For the most part, my body feels quite good, and I am not hindered in what I can do, like focusing on my web projects or doing photo editing or digging rocks up in the yard. I loathe this feeling when my body feels unable, uninterested in doing anything, being out of whack.

As a diabetic you can land in a pile of guilt. “I sh0uld take better care of myself.” “Why did I not test earlier?” “Long term I am likely aiming for kidney malfunction.” “Why am I such a _______?”

I flash back to old Dr. Abraham Silver, he the generous MD who started Camp Glyndon, a summer camp In Maryland for diabetic kids I attended. He was of the Tough Scare strategy. I remember him glaring with big eyes. wagging a finger at me, warning if I did not take good care of myself, I would be dead at 25.

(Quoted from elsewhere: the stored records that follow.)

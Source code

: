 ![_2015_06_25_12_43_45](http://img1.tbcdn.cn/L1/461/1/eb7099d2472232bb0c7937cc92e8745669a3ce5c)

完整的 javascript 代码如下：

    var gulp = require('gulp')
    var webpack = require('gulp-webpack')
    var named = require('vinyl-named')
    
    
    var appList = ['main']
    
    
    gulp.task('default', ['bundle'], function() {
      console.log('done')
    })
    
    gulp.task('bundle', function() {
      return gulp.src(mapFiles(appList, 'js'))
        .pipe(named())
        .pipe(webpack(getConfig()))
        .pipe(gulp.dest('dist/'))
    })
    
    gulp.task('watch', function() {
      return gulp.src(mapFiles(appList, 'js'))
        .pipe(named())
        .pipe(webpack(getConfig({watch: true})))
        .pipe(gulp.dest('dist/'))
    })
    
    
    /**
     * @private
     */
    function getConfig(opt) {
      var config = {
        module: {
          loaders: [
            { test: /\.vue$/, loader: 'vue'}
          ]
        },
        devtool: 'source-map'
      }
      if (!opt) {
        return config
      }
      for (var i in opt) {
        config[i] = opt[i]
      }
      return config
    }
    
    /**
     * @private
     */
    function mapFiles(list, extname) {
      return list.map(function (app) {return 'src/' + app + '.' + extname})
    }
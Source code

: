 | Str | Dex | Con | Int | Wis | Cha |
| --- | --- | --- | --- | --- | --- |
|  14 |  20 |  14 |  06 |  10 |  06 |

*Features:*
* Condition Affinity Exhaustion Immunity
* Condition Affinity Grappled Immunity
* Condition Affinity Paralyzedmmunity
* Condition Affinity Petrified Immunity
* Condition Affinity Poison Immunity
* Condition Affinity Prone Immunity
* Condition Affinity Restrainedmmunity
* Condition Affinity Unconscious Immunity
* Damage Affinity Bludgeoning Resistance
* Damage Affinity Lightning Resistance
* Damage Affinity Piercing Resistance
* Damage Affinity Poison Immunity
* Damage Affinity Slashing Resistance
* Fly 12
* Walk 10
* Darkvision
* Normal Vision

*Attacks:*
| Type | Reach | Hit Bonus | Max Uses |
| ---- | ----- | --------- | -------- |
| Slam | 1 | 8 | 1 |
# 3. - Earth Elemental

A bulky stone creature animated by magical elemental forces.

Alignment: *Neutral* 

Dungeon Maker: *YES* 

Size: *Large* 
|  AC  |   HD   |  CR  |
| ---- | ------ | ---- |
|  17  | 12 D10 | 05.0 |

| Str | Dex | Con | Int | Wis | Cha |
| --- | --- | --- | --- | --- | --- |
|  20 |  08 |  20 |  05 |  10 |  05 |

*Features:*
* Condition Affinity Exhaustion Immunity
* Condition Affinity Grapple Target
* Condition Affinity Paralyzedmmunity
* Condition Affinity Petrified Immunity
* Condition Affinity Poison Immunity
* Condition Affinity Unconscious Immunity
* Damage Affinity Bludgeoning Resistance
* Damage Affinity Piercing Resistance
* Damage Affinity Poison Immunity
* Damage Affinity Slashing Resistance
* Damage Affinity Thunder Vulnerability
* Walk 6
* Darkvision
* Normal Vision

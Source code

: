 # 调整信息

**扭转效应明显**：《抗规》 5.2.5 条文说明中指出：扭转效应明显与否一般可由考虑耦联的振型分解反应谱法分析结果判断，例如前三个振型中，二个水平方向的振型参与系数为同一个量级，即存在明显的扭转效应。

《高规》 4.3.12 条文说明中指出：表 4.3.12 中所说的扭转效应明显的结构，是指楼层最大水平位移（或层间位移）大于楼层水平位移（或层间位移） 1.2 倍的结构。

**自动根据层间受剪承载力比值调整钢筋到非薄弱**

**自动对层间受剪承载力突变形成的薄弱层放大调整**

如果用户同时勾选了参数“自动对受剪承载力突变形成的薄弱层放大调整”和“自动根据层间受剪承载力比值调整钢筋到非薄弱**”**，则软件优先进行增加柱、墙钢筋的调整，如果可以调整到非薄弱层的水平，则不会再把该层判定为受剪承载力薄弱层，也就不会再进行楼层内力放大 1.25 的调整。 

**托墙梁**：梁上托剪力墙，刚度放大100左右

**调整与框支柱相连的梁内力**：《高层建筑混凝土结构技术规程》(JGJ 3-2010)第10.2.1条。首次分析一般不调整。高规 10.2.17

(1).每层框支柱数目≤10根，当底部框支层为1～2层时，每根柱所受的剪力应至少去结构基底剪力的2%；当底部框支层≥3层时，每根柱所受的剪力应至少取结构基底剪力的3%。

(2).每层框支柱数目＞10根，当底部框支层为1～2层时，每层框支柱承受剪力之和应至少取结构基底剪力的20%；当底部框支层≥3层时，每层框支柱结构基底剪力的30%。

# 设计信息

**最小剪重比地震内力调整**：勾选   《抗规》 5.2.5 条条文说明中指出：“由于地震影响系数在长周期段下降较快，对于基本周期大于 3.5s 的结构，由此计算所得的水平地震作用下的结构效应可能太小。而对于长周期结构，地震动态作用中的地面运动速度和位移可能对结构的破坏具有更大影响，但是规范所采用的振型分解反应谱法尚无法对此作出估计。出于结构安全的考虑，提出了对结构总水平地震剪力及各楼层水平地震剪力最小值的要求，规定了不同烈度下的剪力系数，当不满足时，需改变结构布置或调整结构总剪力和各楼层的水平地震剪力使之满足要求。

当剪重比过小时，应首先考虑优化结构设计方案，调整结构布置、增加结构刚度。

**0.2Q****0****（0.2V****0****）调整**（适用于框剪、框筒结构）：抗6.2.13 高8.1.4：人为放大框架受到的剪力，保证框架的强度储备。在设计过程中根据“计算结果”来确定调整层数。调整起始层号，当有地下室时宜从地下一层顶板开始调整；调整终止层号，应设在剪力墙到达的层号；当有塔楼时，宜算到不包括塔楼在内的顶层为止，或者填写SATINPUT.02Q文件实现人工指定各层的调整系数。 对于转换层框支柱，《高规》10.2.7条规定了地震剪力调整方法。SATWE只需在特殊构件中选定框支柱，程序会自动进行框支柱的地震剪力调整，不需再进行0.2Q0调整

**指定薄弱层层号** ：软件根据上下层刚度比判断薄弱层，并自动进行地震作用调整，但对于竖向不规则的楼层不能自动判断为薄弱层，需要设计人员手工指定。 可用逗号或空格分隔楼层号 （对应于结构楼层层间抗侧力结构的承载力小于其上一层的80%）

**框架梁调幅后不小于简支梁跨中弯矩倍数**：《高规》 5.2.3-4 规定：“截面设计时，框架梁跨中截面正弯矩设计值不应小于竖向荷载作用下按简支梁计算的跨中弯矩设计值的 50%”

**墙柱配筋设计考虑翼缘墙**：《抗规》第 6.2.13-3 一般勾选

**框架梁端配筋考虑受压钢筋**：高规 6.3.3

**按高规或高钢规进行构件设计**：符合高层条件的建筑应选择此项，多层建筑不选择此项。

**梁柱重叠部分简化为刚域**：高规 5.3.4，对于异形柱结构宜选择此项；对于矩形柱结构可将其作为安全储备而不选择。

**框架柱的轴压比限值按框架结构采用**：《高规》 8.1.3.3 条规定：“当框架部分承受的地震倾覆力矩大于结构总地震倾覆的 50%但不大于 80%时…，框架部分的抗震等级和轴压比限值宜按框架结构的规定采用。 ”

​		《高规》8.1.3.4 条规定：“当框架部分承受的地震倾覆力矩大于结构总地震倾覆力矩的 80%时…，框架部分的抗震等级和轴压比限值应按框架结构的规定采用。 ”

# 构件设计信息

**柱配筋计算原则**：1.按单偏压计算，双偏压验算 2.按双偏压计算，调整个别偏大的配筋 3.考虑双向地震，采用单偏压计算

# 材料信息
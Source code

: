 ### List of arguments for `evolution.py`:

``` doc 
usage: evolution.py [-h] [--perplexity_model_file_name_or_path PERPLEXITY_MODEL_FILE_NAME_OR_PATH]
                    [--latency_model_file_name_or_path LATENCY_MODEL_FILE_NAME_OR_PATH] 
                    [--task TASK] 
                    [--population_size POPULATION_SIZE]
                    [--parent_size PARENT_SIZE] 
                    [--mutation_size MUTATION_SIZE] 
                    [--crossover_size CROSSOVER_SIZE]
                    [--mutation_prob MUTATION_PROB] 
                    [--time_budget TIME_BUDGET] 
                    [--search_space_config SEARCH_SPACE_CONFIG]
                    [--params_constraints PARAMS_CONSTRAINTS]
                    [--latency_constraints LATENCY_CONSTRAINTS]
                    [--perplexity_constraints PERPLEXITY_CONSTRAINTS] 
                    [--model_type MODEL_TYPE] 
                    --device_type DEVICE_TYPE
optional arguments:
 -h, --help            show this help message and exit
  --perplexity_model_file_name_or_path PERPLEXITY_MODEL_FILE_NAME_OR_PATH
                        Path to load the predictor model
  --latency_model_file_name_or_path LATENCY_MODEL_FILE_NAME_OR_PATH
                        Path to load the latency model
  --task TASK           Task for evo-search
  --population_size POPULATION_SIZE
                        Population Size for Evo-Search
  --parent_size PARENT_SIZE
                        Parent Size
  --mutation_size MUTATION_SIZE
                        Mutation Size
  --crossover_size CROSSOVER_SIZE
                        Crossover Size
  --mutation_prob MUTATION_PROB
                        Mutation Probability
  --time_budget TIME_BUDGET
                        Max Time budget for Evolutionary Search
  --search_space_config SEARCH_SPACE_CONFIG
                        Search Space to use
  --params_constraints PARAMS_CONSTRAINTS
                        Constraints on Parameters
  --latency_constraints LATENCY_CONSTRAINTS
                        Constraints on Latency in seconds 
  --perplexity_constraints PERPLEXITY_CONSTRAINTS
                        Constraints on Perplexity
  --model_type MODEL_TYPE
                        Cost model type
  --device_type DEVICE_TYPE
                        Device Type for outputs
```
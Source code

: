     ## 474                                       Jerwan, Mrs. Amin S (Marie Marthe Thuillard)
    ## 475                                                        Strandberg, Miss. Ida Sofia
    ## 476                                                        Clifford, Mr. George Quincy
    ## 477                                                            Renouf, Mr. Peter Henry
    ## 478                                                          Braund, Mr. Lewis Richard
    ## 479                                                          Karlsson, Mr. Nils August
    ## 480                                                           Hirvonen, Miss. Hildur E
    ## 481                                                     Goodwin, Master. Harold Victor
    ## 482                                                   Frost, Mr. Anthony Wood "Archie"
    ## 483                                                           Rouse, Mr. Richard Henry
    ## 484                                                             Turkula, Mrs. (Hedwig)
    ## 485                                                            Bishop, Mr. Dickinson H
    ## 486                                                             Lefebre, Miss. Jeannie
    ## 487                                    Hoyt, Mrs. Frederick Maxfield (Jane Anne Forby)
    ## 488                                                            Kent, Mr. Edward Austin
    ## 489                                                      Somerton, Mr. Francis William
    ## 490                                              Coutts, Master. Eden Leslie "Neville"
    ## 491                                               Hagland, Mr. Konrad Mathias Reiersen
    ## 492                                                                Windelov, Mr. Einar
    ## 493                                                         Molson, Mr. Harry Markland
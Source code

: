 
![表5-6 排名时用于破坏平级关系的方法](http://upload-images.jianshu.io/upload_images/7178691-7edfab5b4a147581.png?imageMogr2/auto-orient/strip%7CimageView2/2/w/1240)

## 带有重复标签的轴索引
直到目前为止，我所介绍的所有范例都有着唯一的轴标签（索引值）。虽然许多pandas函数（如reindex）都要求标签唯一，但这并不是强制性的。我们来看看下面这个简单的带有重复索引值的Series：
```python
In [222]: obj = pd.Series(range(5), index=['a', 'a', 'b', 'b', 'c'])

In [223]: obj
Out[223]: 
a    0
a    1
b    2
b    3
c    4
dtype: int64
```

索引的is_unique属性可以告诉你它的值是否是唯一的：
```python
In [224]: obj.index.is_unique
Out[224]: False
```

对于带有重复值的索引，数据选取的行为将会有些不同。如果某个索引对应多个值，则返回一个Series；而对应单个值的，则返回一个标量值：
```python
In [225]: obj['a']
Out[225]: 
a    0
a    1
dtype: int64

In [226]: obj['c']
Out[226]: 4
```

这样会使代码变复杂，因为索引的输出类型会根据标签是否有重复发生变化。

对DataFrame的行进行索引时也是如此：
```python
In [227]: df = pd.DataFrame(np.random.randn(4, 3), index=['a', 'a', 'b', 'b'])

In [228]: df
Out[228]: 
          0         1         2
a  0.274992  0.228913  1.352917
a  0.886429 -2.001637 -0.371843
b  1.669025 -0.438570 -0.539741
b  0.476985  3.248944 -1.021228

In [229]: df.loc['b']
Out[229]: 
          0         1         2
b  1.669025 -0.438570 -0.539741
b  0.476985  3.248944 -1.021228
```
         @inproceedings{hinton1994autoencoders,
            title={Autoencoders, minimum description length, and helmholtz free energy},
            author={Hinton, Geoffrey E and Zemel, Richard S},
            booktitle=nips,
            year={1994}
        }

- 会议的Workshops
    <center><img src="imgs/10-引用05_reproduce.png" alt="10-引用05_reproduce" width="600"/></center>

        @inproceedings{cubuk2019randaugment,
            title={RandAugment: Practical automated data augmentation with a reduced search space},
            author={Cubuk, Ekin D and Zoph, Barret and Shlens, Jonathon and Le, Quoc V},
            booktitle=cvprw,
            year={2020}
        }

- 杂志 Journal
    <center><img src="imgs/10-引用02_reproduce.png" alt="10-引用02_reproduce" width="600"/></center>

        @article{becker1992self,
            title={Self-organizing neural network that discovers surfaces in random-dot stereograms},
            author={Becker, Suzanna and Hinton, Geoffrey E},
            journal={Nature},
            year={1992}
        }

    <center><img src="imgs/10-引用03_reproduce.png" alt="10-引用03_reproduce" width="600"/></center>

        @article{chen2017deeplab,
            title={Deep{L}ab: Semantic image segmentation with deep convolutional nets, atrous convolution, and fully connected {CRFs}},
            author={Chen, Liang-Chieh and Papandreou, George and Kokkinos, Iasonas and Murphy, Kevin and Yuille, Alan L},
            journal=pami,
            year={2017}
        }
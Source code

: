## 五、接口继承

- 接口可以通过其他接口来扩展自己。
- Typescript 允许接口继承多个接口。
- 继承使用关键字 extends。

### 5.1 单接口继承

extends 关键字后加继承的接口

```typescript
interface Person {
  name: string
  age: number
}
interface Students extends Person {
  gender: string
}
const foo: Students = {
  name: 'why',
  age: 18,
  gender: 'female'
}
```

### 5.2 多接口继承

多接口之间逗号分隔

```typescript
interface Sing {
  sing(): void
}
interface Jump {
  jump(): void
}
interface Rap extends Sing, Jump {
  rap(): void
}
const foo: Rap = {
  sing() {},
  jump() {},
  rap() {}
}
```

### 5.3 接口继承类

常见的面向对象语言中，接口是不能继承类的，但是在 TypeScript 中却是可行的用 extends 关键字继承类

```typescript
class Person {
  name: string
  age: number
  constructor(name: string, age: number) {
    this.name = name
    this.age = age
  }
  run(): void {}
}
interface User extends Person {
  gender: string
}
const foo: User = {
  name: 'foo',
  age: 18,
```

I’ve more than doubled the wrongness of his prediction, but still… I faintly hear his voice of warning. At the same time, “Mmmmm bacon cheeseburger”.

Diabetes is quite a volatile (in terms of variation) way of life, you never escape from having to think about it (well there are lapses of judgment). And we are human, and surrounded with temptations.

Diabetes is very self-treatable. And manageable.

But I do fall off of the end sometimes.

While I wait for my “normal” physical/mental experience to restore itself, I occupy myself here trying explain it. I am sure many diabetics have similar stories.

The thing I don’t like is the feeling of my body and mind not working at the same level that is my norm. And I seek empathy towards people with other diseases, afflictions, where what I experience as an abnormal state of “out of whack” is a more normal state.

I am eager to get back to Whack.

Last check… 365 mg/dl. Still dropping down.

Can’t wait to get there. But I have to wait.